Task directions — Using the records below, locate all lines containing "designing" and return them.

Stored items
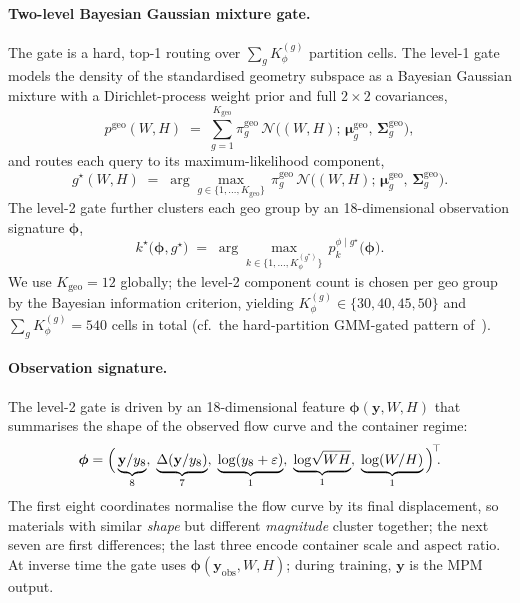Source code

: \paragraph{Two-level Bayesian Gaussian mixture gate.}
The gate is a hard, top-1 routing over
$\sum_{g} K_{\phi}^{(g)}$ partition cells. The level-1 gate models
the density of the standardised geometry subspace as a Bayesian
Gaussian mixture with a Dirichlet-process weight prior and full
$2 \times 2$ covariances,
\begin{equation}
\label{eq:bgm-geo}
    p^{\mathrm{geo}}(W, H)
    \;=\; \sum_{g=1}^{K_{\mathrm{geo}}}
    \pi_{g}^{\mathrm{geo}}\,
    \mathcal{N}\!\bigl((W, H);\,
    \boldsymbol{\mu}_{g}^{\mathrm{geo}},\,
    \boldsymbol{\Sigma}_{g}^{\mathrm{geo}}\bigr),
\end{equation}
and routes each query to its maximum-likelihood component,
\begin{equation}
\label{eq:level1}
    g^{\star}(W, H)
    \;=\;
    \arg\max_{g \in \{1,\dots,K_{\mathrm{geo}}\}}\,
    \pi_{g}^{\mathrm{geo}}\,
    \mathcal{N}\!\bigl((W, H);\,
    \boldsymbol{\mu}_{g}^{\mathrm{geo}},\,
    \boldsymbol{\Sigma}_{g}^{\mathrm{geo}}\bigr).
\end{equation} The level-2 gate further clusters
each geo group by an 18-dimensional observation signature
$\boldsymbol{\phi}$,
\begin{equation}
\label{eq:level2}
    k^{\star}\bigl(\boldsymbol{\phi}, g^{\star}\bigr)
    \;=\;
    \arg\max_{k \in \{1,\dots,K_{\phi}^{(g^{\star})}\}}\,
    p^{\phi\mid g^{\star}}_{k}\bigl(\boldsymbol{\phi}\bigr).
\end{equation}
We use $K_{\mathrm{geo}} = 12$ globally; the level-2 component count
is chosen per geo group by the Bayesian information criterion,
yielding $K_{\phi}^{(g)} \in \{30, 40, 45, 50\}$ and
$\sum_{g} K_{\phi}^{(g)} = 540$ cells in total (cf.~the hard-partition
GMM-gated pattern of~\cite{meeds2006alternative,nguyen2008local}).

\paragraph{Observation signature.}
The level-2 gate is driven by an 18-dimensional feature
$\boldsymbol{\phi}(\mathbf{y}, W, H)$ that summarises the shape of
the observed flow curve and the container regime:
\begin{equation}
\label{eq:phi}
    \boldsymbol{\phi}
    = \Bigl(\,
        \underbrace{\mathbf{y}/y_8}_{8},\;
        \underbrace{\Delta(\mathbf{y}/y_8)}_{7},\;
        \underbrace{\log(y_8 + \varepsilon)}_{1},\;
        \underbrace{\log\!\sqrt{WH}}_{1},\;
        \underbrace{\log(W/H)}_{1}
    \,\Bigr)^{\!\top}\!\!.
\end{equation}
The first eight coordinates normalise the flow curve by its final
displacement, so materials with similar \emph{shape} but different
\emph{magnitude} cluster together; the next seven are first
differences; the last three encode container scale and aspect ratio.
At inverse time the gate uses
$\boldsymbol{\phi}(\mathbf{y}_{\mathrm{obs}}, W, H)$; during training,
$\mathbf{y}$ is the MPM output.

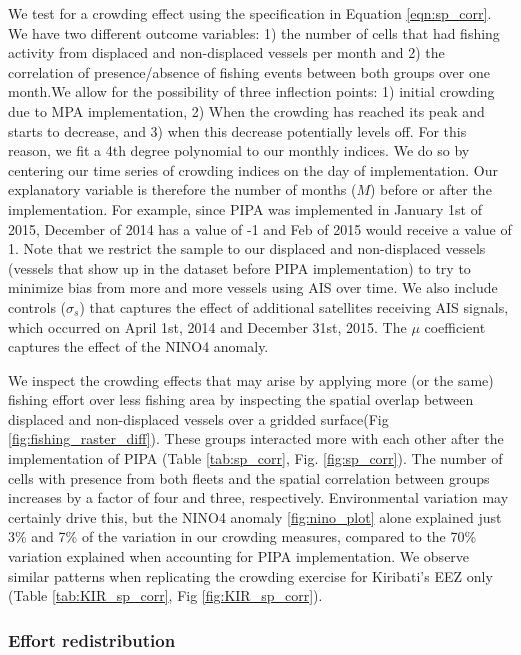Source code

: \documentclass[12pt]{article}
\begin{document}
We test for a crowding effect using the specification in Equation \ref{eqn:sp_corr}. We have two different outcome variables:
1) the number of cells that had fishing activity from displaced and non-displaced vessels per month and 2) the correlation of presence/absence of fishing events between both groups over one month.We allow for the possibility of three inflection points: 1) initial crowding due to MPA implementation, 2) When the crowding has reached its peak and starts to decrease, and 3) when this decrease potentially levels off. For this reason, we fit a 4th degree polynomial to our monthly indices. We do so by centering our time series of crowding indices on the day of implementation. Our explanatory variable is therefore the number of months ($M$) before or after the implementation. For example, since PIPA was implemented in January 1st of 2015, December of 2014 has a value of -1 and Feb of 2015 would receive a value of 1. Note that we restrict the sample to our displaced and non-displaced vessels (vessels that show up in the dataset before PIPA implementation) to try to minimize bias from more and more vessels using AIS over time. We also include controls ($\sigma_s$) that captures the effect of additional satellites receiving AIS signals, which occurred on April 1st, 2014 and December 31st, 2015. The $\mu$ coefficient captures the effect of the NINO4 anomaly.

We inspect the crowding effects that may arise by applying more (or the same) fishing effort over less fishing area by inspecting the spatial overlap between displaced and non-displaced vessels over a gridded surface(Fig \ref{fig:fishing_raster_diff}). These groups interacted more with each other after the implementation of PIPA (Table \ref{tab:sp_corr}, Fig. \ref{fig:sp_corr}). The number of cells with presence from both fleets and the spatial correlation between groups increases by a factor of four and three, respectively. Environmental variation may certainly drive this, but the NINO4 anomaly \ref{fig:nino_plot} alone explained just 3\% and 7\% of the variation in our crowding measures, compared to the 70\% variation explained when accounting for PIPA implementation. We observe similar patterns when replicating the crowding exercise for Kiribati's EEZ only (Table \ref{tab:KIR_sp_corr}, Fig \ref{fig:KIR_sp_corr}).

\subsubsection{Effort redistribution}
\end{document}
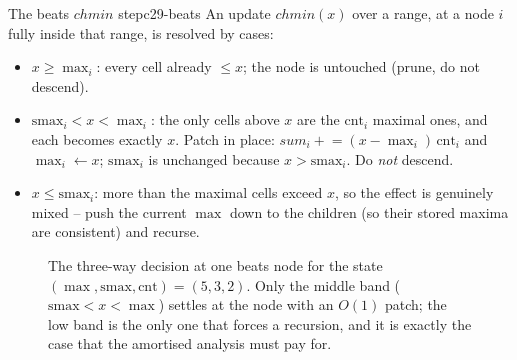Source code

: \begin{definition}{The beats \(\mathit{chmin}\) step}{c29-beats}
An update \(\mathit{chmin}(x)\) over a range, at a node \(i\) fully inside that
range, is resolved by cases:
\begin{itemize}[nosep]
  \item \(x \ge \max_i\): every cell already \(\le x\); the node is untouched
        (prune, do not descend).
  \item \(\mathrm{smax}_i < x < \max_i\): the only cells above \(x\) are the
        \(\mathrm{cnt}_i\) maximal ones, and each becomes exactly \(x\).  Patch in
        place: \(\mathit{sum}_i \mathrel{+}= (x-\max_i)\,\mathrm{cnt}_i\) and
        \(\max_i \leftarrow x\); \(\mathrm{smax}_i\) is unchanged because
        \(x>\mathrm{smax}_i\).  Do \emph{not} descend.
  \item \(x \le \mathrm{smax}_i\): more than the maximal cells exceed \(x\), so the
        effect is genuinely mixed -- push the current \(\max\) down to the children
        (so their stored maxima are consistent) and recurse.
\end{itemize}
\end{definition}

\begin{figure}[H]
\centering
{}
\caption{The three-way decision at one beats node for the state
\((\max,\mathrm{smax},\mathrm{cnt})=(5,3,2)\).  Only the middle band
(\(\mathrm{smax}<x<\max\)) settles at the node with an \(O(1)\) patch; the low
band is the only one that forces a recursion, and it is exactly the case that the
amortised analysis must pay for.}
\label{fig:c29-beats}
\end{figure}

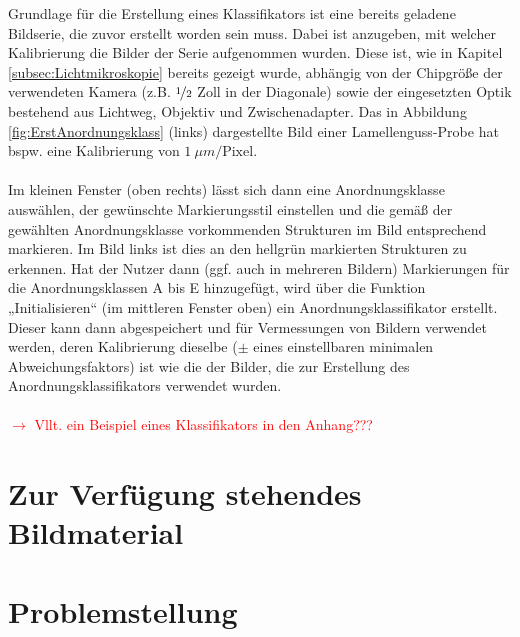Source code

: \documentclass[
fontsize=10pt, 
listof = totoc,
parskip = half	
]{report}
\begin{document}
\noindent Grundlage für die Erstellung eines Klassifikators ist eine bereits geladene Bildserie, die zuvor erstellt worden sein muss. Dabei ist anzugeben, mit welcher Kalibrierung  die Bilder der Serie aufgenommen wurden. Diese ist, wie in Kapitel \ref{subsec:Lichtmikroskopie} bereits gezeigt wurde,  abhängig von der Chipgröße der verwendeten Kamera (z.B. $\nicefrac{1}{2}$ Zoll in der Diagonale)  sowie der eingesetzten Optik bestehend aus Lichtweg, Objektiv und Zwischenadapter. Das in Abbildung \ref{fig:ErstAnordnungsklass} (links) dargestellte Bild einer Lamellenguss-Probe hat bspw. eine Kalibrierung von $1~\mu m/\text{Pixel}$. 
\\\\
Im kleinen Fenster (oben rechts) lässt sich dann eine Anordnungsklasse auswählen, der gewünschte Markierungsstil einstellen und die gemäß der gewählten Anordnungsklasse vorkommenden Strukturen im Bild entsprechend markieren. Im Bild links ist dies an den hellgrün markierten Strukturen zu erkennen. Hat der Nutzer dann (ggf. auch in mehreren Bildern) Markierungen für die Anordnungsklassen A bis E hinzugefügt, wird über die Funktion „Initialisieren“ (im mittleren Fenster oben) ein Anordnungsklassifikator erstellt. Dieser kann dann abgespeichert und für Vermessungen von Bildern verwendet werden, deren Kalibrierung dieselbe ($\pm$ eines einstellbaren minimalen Abweichungsfaktors) ist wie die der Bilder, die zur Erstellung des Anordnungsklassifikators verwendet wurden. 
\\\\
\textcolor{red}{$\to$ Vllt. ein Beispiel eines Klassifikators in den Anhang???}


\section{Zur Verfügung stehendes Bildmaterial}
\label{subsec:Bildmaterial}

\section{Problemstellung}
\label{sec:Problemstellung}
\end{document}
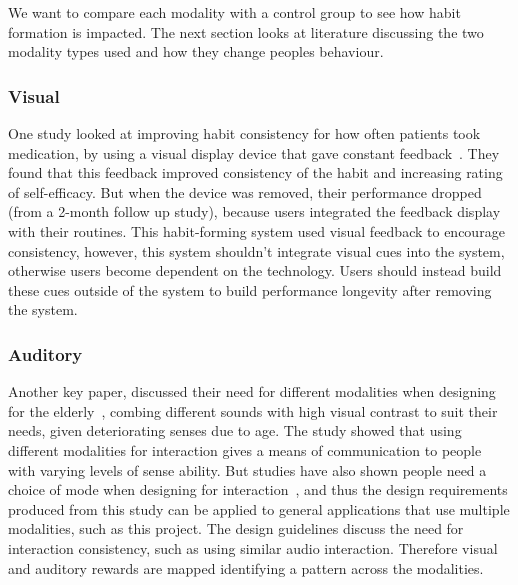 \documentclass{scaffold/sigchi}
\begin{document}
We want to compare each modality with a control group to see how habit formation is impacted. The next section looks at literature discussing the two modality types used and how they change peoples behaviour.
\subsubsection{Visual}
One study looked at improving habit consistency for how often patients took medication,
by using a visual display device that gave constant feedback~\cite{article_realtime_feedback_improving_medication_taking}.
They found that this feedback improved consistency of the habit and increasing rating of self-efficacy.
But when the device was removed, their performance dropped (from a 2-month follow up study), because users integrated the feedback display with their routines.
This habit-forming system used visual feedback to encourage consistency, however, this system shouldn't integrate visual cues into the system, otherwise users become dependent on the technology.
Users should instead build these cues outside of the system to build performance longevity after removing the system.
\subsubsection{Auditory}
Another key paper, discussed their need for different modalities when designing for the elderly~\cite{article_movipill_improving_medication_elders},
combing different sounds with high visual contrast to suit their needs, given deteriorating senses due to age.
The study showed that using different modalities for interaction gives a means of communication to people with varying levels of sense ability.
But studies have also shown people need a choice of mode when designing for interaction~\cite{article_user_centred_multimodal_reminders},
and thus the design requirements produced from this study can be applied to general applications that use multiple modalities, such as this project.
The design guidelines discuss the need for interaction consistency, such as using similar audio interaction.
Therefore visual and auditory rewards are mapped identifying a pattern across the modalities.
\end{document}
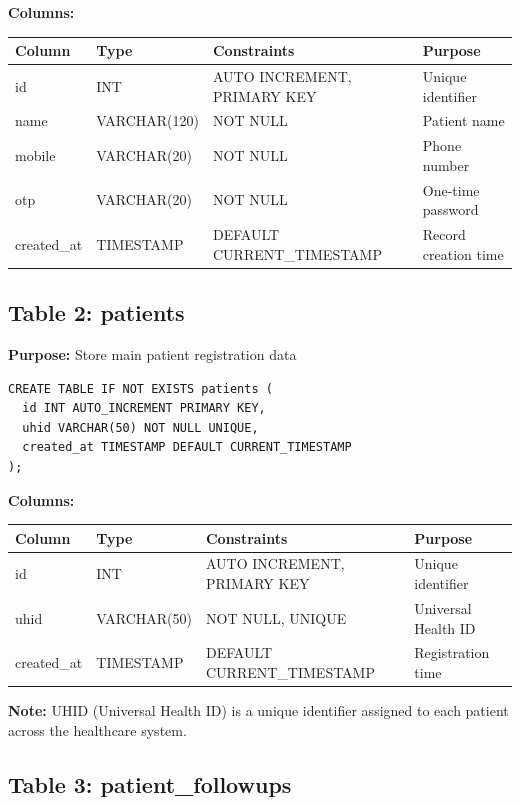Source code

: \documentclass[12pt,a4paper]{article}
\begin{document}
\textbf{Columns:}
\begin{table}[h]
\centering
\begin{tabular}{|l|l|l|l|}
\hline
\textbf{Column} & \textbf{Type} & \textbf{Constraints} & \textbf{Purpose} \\
\hline
id & INT & AUTO INCREMENT, PRIMARY KEY & Unique identifier \\
name & VARCHAR(120) & NOT NULL & Patient name \\
mobile & VARCHAR(20) & NOT NULL & Phone number \\
otp & VARCHAR(20) & NOT NULL & One-time password \\
created\_at & TIMESTAMP & DEFAULT CURRENT\_TIMESTAMP & Record creation time \\
\hline
\end{tabular}
\end{table}

\subsection{Table 2: patients}

\textbf{Purpose:} Store main patient registration data

\begin{lstlisting}[caption={patients Table Schema}]
CREATE TABLE IF NOT EXISTS patients (
  id INT AUTO_INCREMENT PRIMARY KEY,
  uhid VARCHAR(50) NOT NULL UNIQUE,
  created_at TIMESTAMP DEFAULT CURRENT_TIMESTAMP
);
\end{lstlisting}

\textbf{Columns:}
\begin{table}[h]
\centering
\begin{tabular}{|l|l|l|l|}
\hline
\textbf{Column} & \textbf{Type} & \textbf{Constraints} & \textbf{Purpose} \\
\hline
id & INT & AUTO INCREMENT, PRIMARY KEY & Unique identifier \\
uhid & VARCHAR(50) & NOT NULL, UNIQUE & Universal Health ID \\
created\_at & TIMESTAMP & DEFAULT CURRENT\_TIMESTAMP & Registration time \\
\hline
\end{tabular}
\end{table}

\textbf{Note:} UHID (Universal Health ID) is a unique identifier assigned to each patient across the healthcare system.

\subsection{Table 3: patient\_followups}
\end{document}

Response to this exercise —
Another key paper, discussed their need for different modalities when designing for the elderly~\cite{article_movipill_improving_medication_elders},
But studies have also shown people need a choice of mode when designing for interaction~\cite{article_user_centred_multimodal_reminders},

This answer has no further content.